Hungary’s year-on-year headline consumer inflation is likely to have taken a dive below 4% last month after the 4.2% reading in November, and the MNB (central bank) is still likely opt for a 50bps cut in its base rate next Monday despite the recent exchange rate volatility in the forint, London-based emerging markets analysts have said.

Polled by Econews in London, analysts at nine major City-based investment and research institutions - UBS, Credit Suisse, HSBC, 4cast, Dresdner Kleinwort, Goldman Sachs, Merrill Lynch, JP Morgan, Barclays Capital - ranged from 3.3% to 3.8% in their forecasts, with 3.5% being a typical expectation and the forecasts averaging at 3.57%.

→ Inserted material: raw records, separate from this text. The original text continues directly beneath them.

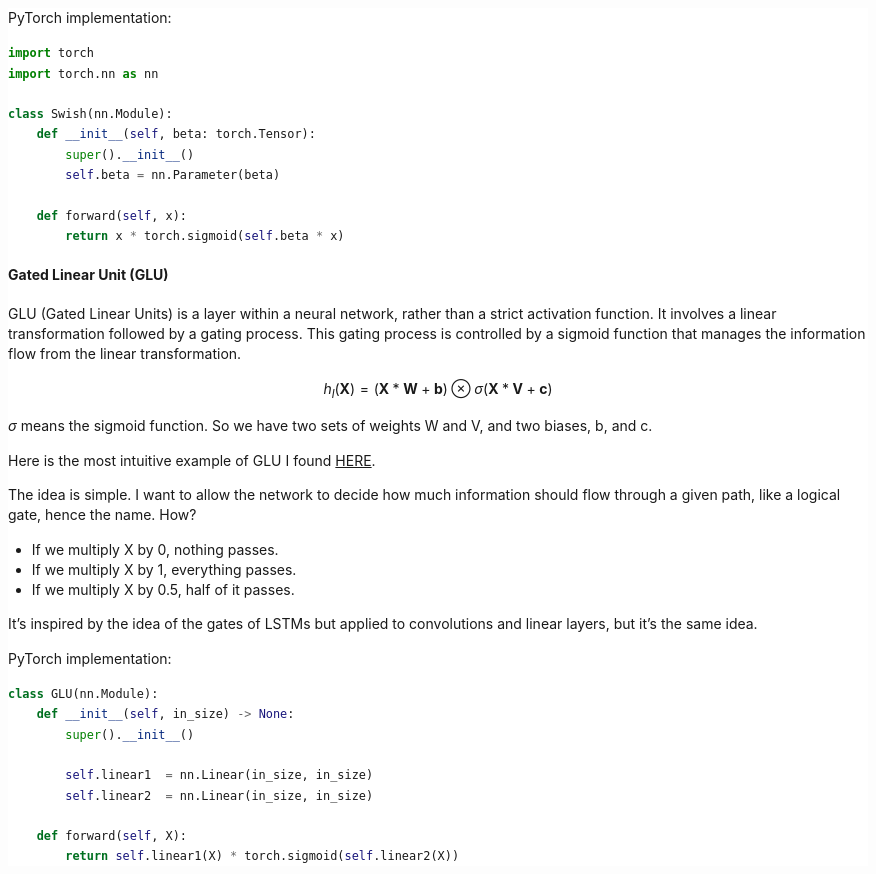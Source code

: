 PyTorch implementation: 

```python
import torch
import torch.nn as nn

class Swish(nn.Module):
    def __init__(self, beta: torch.Tensor):
        super().__init__()
        self.beta = nn.Parameter(beta)

    def forward(self, x):
        return x * torch.sigmoid(self.beta * x)
```


#### Gated Linear Unit (GLU)

GLU (Gated Linear Units) is a layer within a neural network, rather than a strict activation function. It involves a linear transformation followed by a gating process. This gating process is controlled by a sigmoid function that manages the information flow from the linear transformation.

$$
h_{l}(\mathbf{X})=(\mathbf{X} * \mathbf{W}+\mathbf{b}) \otimes \sigma(\mathbf{X} * \mathbf{V}+\mathbf{c})
$$

$\sigma$ means the sigmoid function. So we have two sets of weights W and V, and two biases, b, and c.

Here is the most intuitive example of GLU I found [HERE](https://medium.com/deeplearningmadeeasy/glu-gated-linear-unit-21e71cd52081).  

The idea is simple. I want to allow the network to decide how much information should flow through a given path, like a logical gate, hence the name. How?

- If we multiply X by 0, nothing passes.
- If we multiply X by 1, everything passes.
- If we multiply X by 0.5, half of it passes.

It’s inspired by the idea of the gates of LSTMs but applied to convolutions and linear layers, but it’s the same idea.

PyTorch implementation:

```python
class GLU(nn.Module):
    def __init__(self, in_size) -> None:
        super().__init__()

        self.linear1  = nn.Linear(in_size, in_size)
        self.linear2  = nn.Linear(in_size, in_size)

    def forward(self, X):
        return self.linear1(X) * torch.sigmoid(self.linear2(X))
```
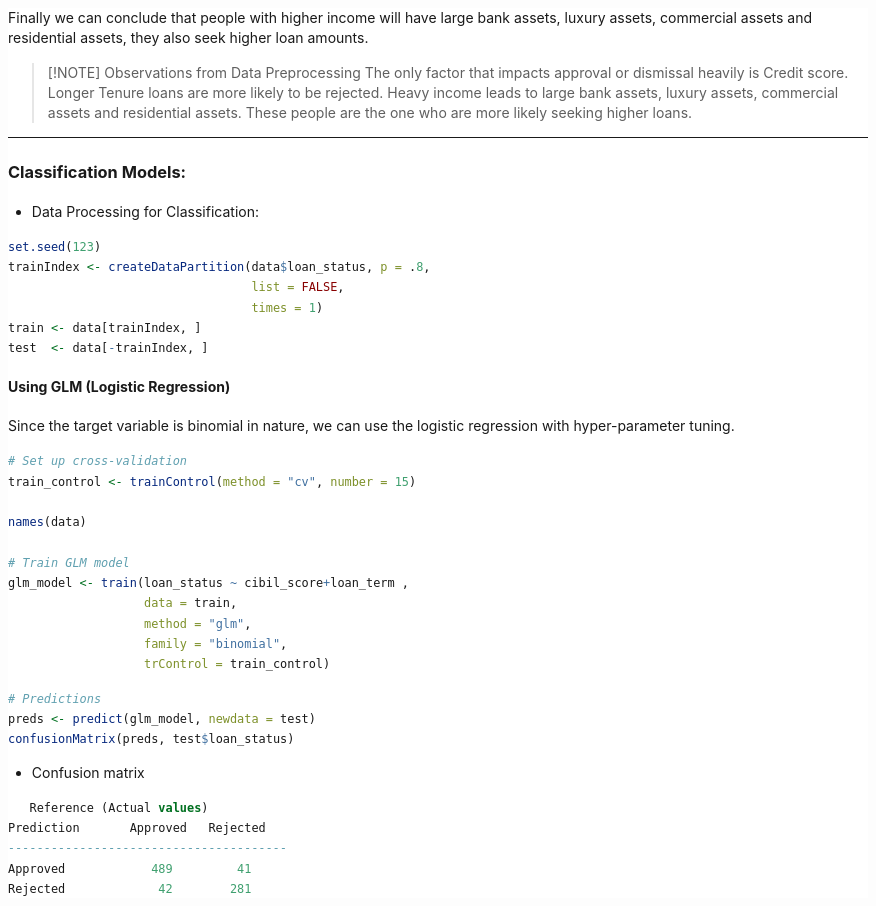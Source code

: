 Finally we can conclude that people with higher income will have large bank assets, luxury assets, commercial assets and residential assets, they also seek higher loan amounts.


> [!NOTE] Observations from Data Preprocessing
> The only factor that impacts approval or dismissal heavily is Credit score.
> Longer Tenure loans are more likely to be rejected.
> Heavy income leads to large bank assets, luxury assets, commercial assets and residential assets.
> These people are the one who are more  likely seeking higher loans.

---

### Classification Models:

- Data Processing for Classification:
```r
set.seed(123)
trainIndex <- createDataPartition(data$loan_status, p = .8, 
                                  list = FALSE, 
                                  times = 1)
train <- data[trainIndex, ]
test  <- data[-trainIndex, ]
```

#### Using GLM (Logistic Regression)
Since the target variable is binomial in nature, we can use the logistic regression with hyper-parameter tuning.

```r
# Set up cross-validation
train_control <- trainControl(method = "cv", number = 15)

names(data)

# Train GLM model
glm_model <- train(loan_status ~ cibil_score+loan_term , 
                   data = train, 
                   method = "glm", 
                   family = "binomial",
                   trControl = train_control)

```

```r
# Predictions
preds <- predict(glm_model, newdata = test)
confusionMatrix(preds, test$loan_status)
```

- Confusion matrix
```sql
   Reference (Actual values)
Prediction       Approved   Rejected
---------------------------------------
Approved            489         41
Rejected             42        281

```
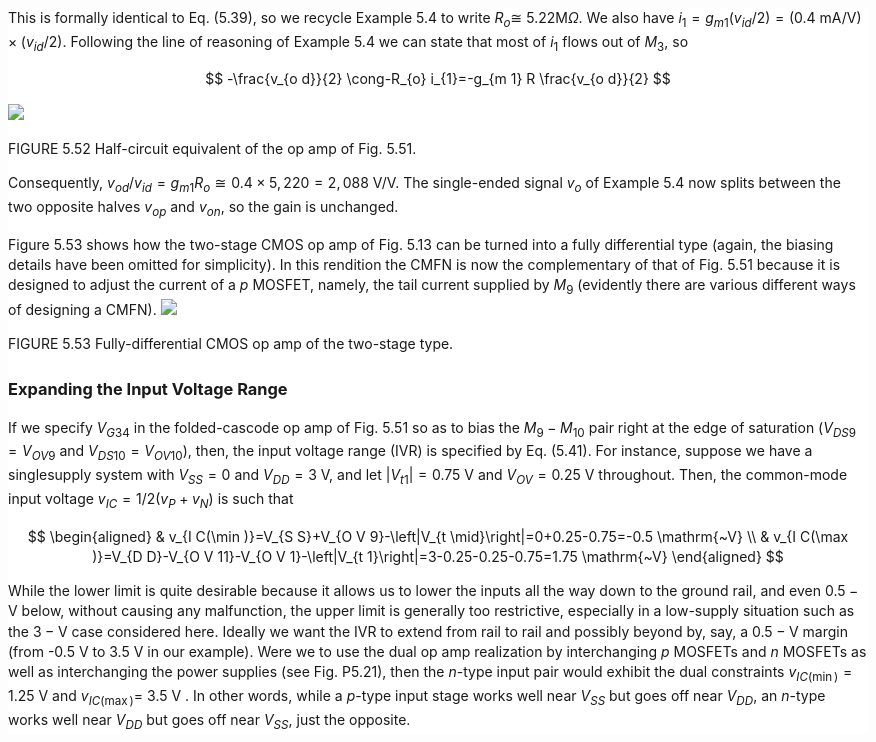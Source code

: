 This is formally identical to Eq. (5.39), so we recycle Example 5.4 to write $R_{o} \cong$ $5.22 \mathrm{M} \Omega$. We also have $i_{1}=g_{m 1}\left(v_{i d} / 2\right)=(0.4 \mathrm{~mA} / \mathrm{V}) \times\left(v_{i d} / 2\right)$. Following the line of reasoning of Example 5.4 we can state that most of $i_{1}$ flows out of $M_{3}$, so

$$
-\frac{v_{o d}}{2} \cong-R_{o} i_{1}=-g_{m 1} R \frac{v_{o d}}{2}
$$

![](https://cdn.mathpix.com/cropped/2024_11_07_10da0ce153b00c68dc1dg-038.jpg?height=572&width=513&top_left_y=179&top_left_x=446)

FIGURE 5.52 Half-circuit equivalent of the op amp of Fig. 5.51.

Consequently, $v_{o d} / v_{i d}=g_{m 1} R_{o} \cong 0.4 \times 5,220=2,088 \mathrm{~V} / \mathrm{V}$. The single-ended signal $v_{o}$ of Example 5.4 now splits between the two opposite halves $v_{o p}$ and $v_{o n}$, so the gain is unchanged.

Figure 5.53 shows how the two-stage CMOS op amp of Fig. 5.13 can be turned into a fully differential type (again, the biasing details have been omitted for simplicity). In this rendition the CMFN is now the complementary of that of Fig. 5.51 because it is designed to adjust the current of a $p$ MOSFET, namely, the tail current supplied by $M_{9}$ (evidently there are various different ways of designing a CMFN).
![](https://cdn.mathpix.com/cropped/2024_11_07_10da0ce153b00c68dc1dg-038.jpg?height=776&width=1396&top_left_y=1291&top_left_x=241)

FIGURE 5.53 Fully-differential CMOS op amp of the two-stage type.

### Expanding the Input Voltage Range

If we specify $V_{G 34}$ in the folded-cascode op amp of Fig. 5.51 so as to bias the $M_{9}-M_{10}$ pair right at the edge of saturation $\left(V_{D S 9}=V_{O V 9}\right.$ and $\left.V_{D S 10}=V_{O V 10}\right)$, then, the input voltage range (IVR) is specified by Eq. (5.41). For instance, suppose we have a singlesupply system with $V_{S S}=0$ and $V_{D D}=3 \mathrm{~V}$, and let $\left|V_{t 1}\right|=0.75 \mathrm{~V}$ and $V_{O V}=0.25 \mathrm{~V}$ throughout. Then, the common-mode input voltage $v_{I C}=1 / 2\left(v_{P}+v_{N}\right)$ is such that

$$
\begin{aligned}
& v_{I C(\min )}=V_{S S}+V_{O V 9}-\left|V_{t \mid}\right|=0+0.25-0.75=-0.5 \mathrm{~V} \\
& v_{I C(\max )}=V_{D D}-V_{O V 11}-V_{O V 1}-\left|V_{t 1}\right|=3-0.25-0.25-0.75=1.75 \mathrm{~V}
\end{aligned}
$$

While the lower limit is quite desirable because it allows us to lower the inputs all the way down to the ground rail, and even $0.5-\mathrm{V}$ below, without causing any malfunction, the upper limit is generally too restrictive, especially in a low-supply situation such as the $3-\mathrm{V}$ case considered here. Ideally we want the IVR to extend from rail to rail and possibly beyond by, say, a $0.5-\mathrm{V}$ margin (from -0.5 V to 3.5 V in our example). Were we to use the dual op amp realization by interchanging $p$ MOSFETs and $n$ MOSFETs as well as interchanging the power supplies (see Fig. P5.21), then the $n$-type input pair would exhibit the dual constraints $v_{I C(\min )}=1.25 \mathrm{~V}$ and $v_{I C(\max )}=$ 3.5 V . In other words, while a $p$-type input stage works well near $V_{S S}$ but goes off near $V_{D D}$, an $n$-type works well near $V_{D D}$ but goes off near $V_{S S}$, just the opposite.
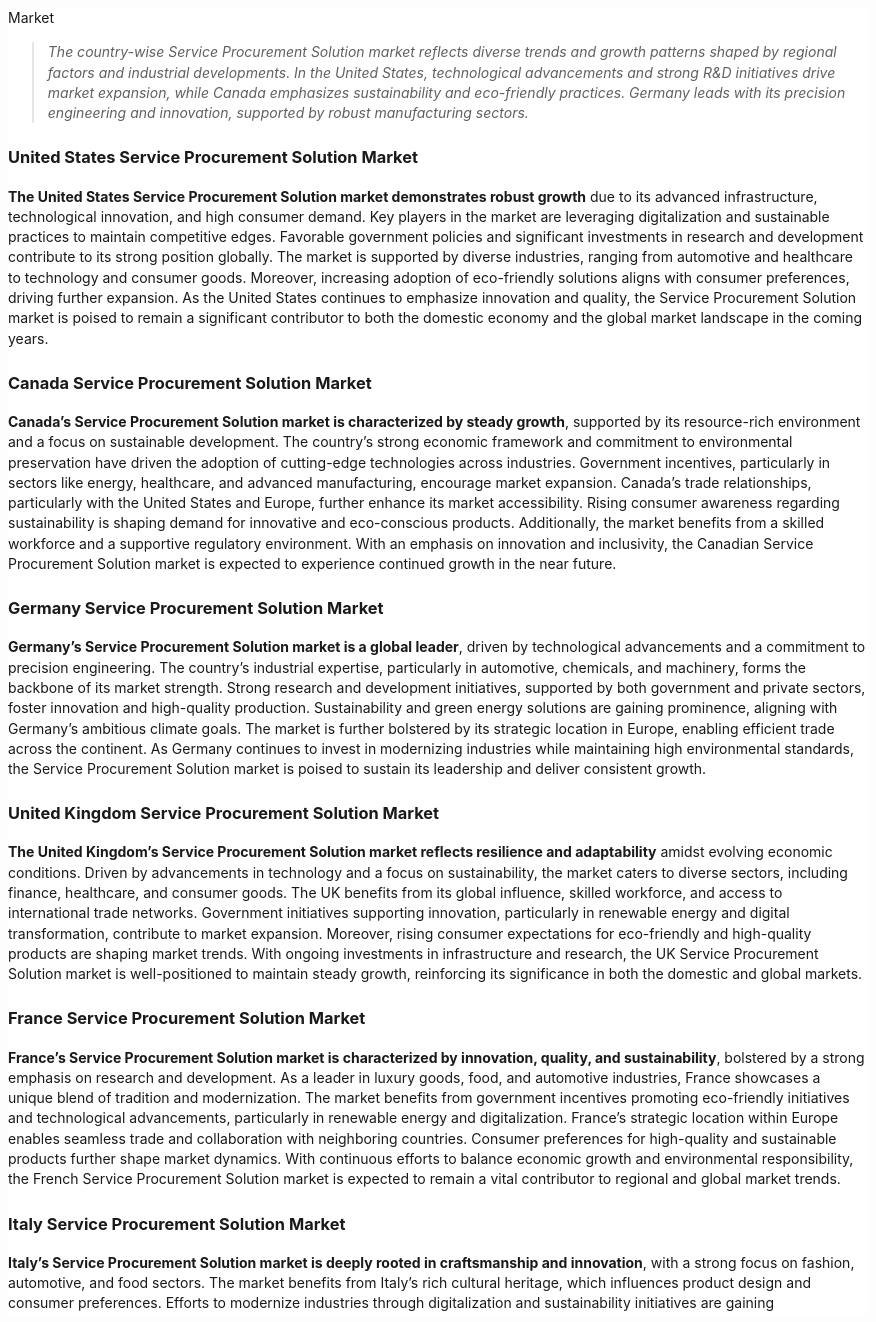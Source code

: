 Market<br /></span></h1><blockquote><p><em><span class="">The country-wise Service Procurement Solution market reflects diverse trends and growth patterns shaped by regional factors and industrial developments. In the United States, technological advancements and strong R&amp;D initiatives drive market expansion, while Canada emphasizes sustainability and eco-friendly practices. Germany leads with its precision engineering and innovation, supported by robust manufacturing sectors.</span></em></p></blockquote><h3><strong>United States Service Procurement Solution Market</strong></h3><p><strong>The United States Service Procurement Solution market demonstrates robust growth</strong> due to its advanced infrastructure, technological innovation, and high consumer demand. Key players in the market are leveraging digitalization and sustainable practices to maintain competitive edges. Favorable government policies and significant investments in research and development contribute to its strong position globally. The market is supported by diverse industries, ranging from automotive and healthcare to technology and consumer goods. Moreover, increasing adoption of eco-friendly solutions aligns with consumer preferences, driving further expansion. As the United States continues to emphasize innovation and quality, the Service Procurement Solution market is poised to remain a significant contributor to both the domestic economy and the global market landscape in the coming years.</p><h3><strong>Canada Service Procurement Solution Market</strong></h3><p><strong>Canada&rsquo;s Service Procurement Solution market is characterized by steady growth</strong>, supported by its resource-rich environment and a focus on sustainable development. The country&rsquo;s strong economic framework and commitment to environmental preservation have driven the adoption of cutting-edge technologies across industries. Government incentives, particularly in sectors like energy, healthcare, and advanced manufacturing, encourage market expansion. Canada&rsquo;s trade relationships, particularly with the United States and Europe, further enhance its market accessibility. Rising consumer awareness regarding sustainability is shaping demand for innovative and eco-conscious products. Additionally, the market benefits from a skilled workforce and a supportive regulatory environment. With an emphasis on innovation and inclusivity, the Canadian Service Procurement Solution market is expected to experience continued growth in the near future.</p><h3><strong>Germany Service Procurement Solution Market</strong></h3><p><strong>Germany&rsquo;s Service Procurement Solution market is a global leader</strong>, driven by technological advancements and a commitment to precision engineering. The country&rsquo;s industrial expertise, particularly in automotive, chemicals, and machinery, forms the backbone of its market strength. Strong research and development initiatives, supported by both government and private sectors, foster innovation and high-quality production. Sustainability and green energy solutions are gaining prominence, aligning with Germany&rsquo;s ambitious climate goals. The market is further bolstered by its strategic location in Europe, enabling efficient trade across the continent. As Germany continues to invest in modernizing industries while maintaining high environmental standards, the Service Procurement Solution market is poised to sustain its leadership and deliver consistent growth.</p><h3><strong>United Kingdom Service Procurement Solution Market</strong></h3><p><strong>The United Kingdom&rsquo;s Service Procurement Solution market reflects resilience and adaptability</strong> amidst evolving economic conditions. Driven by advancements in technology and a focus on sustainability, the market caters to diverse sectors, including finance, healthcare, and consumer goods. The UK benefits from its global influence, skilled workforce, and access to international trade networks. Government initiatives supporting innovation, particularly in renewable energy and digital transformation, contribute to market expansion. Moreover, rising consumer expectations for eco-friendly and high-quality products are shaping market trends. With ongoing investments in infrastructure and research, the UK Service Procurement Solution market is well-positioned to maintain steady growth, reinforcing its significance in both the domestic and global markets.</p><h3><strong>France Service Procurement Solution Market</strong></h3><p><strong>France&rsquo;s Service Procurement Solution market is characterized by innovation, quality, and sustainability</strong>, bolstered by a strong emphasis on research and development. As a leader in luxury goods, food, and automotive industries, France showcases a unique blend of tradition and modernization. The market benefits from government incentives promoting eco-friendly initiatives and technological advancements, particularly in renewable energy and digitalization. France&rsquo;s strategic location within Europe enables seamless trade and collaboration with neighboring countries. Consumer preferences for high-quality and sustainable products further shape market dynamics. With continuous efforts to balance economic growth and environmental responsibility, the French Service Procurement Solution market is expected to remain a vital contributor to regional and global market trends.</p><h3><strong>Italy Service Procurement Solution Market</strong></h3><p><strong>Italy&rsquo;s Service Procurement Solution market is deeply rooted in craftsmanship and innovation</strong>, with a strong focus on fashion, automotive, and food sectors. The market benefits from Italy&rsquo;s rich cultural heritage, which influences product design and consumer preferences. Efforts to modernize industries through digitalization and sustainability initiatives are gaining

Asked about the possible monetary response, the majority of the analysts said they still saw the chances skewed in favor of a 50bps rate cut at the Monetary Council’s next meeting on Monday even with the recent forint weakness in mind.

UBS said that "collapsing economic growth" and the pronounced drop in headline inflation should allow the MNB to quickly reduce the roughly 6% real interest rate, but elevated risk premiums and some still existing uncertainty about external funding could still narrow the room for monetary policy maneuver.

It said it expects the MPC to cut rates by 50bps to 9.50% on 19 January and then to lower rates to 8.50% by mid-2009. The risk in the short-run is for faster rate cuts, but a bounce-back in risk aversion could slow down or halt monetary easing, UBS’ London-based analysts said. (MTI-Econews)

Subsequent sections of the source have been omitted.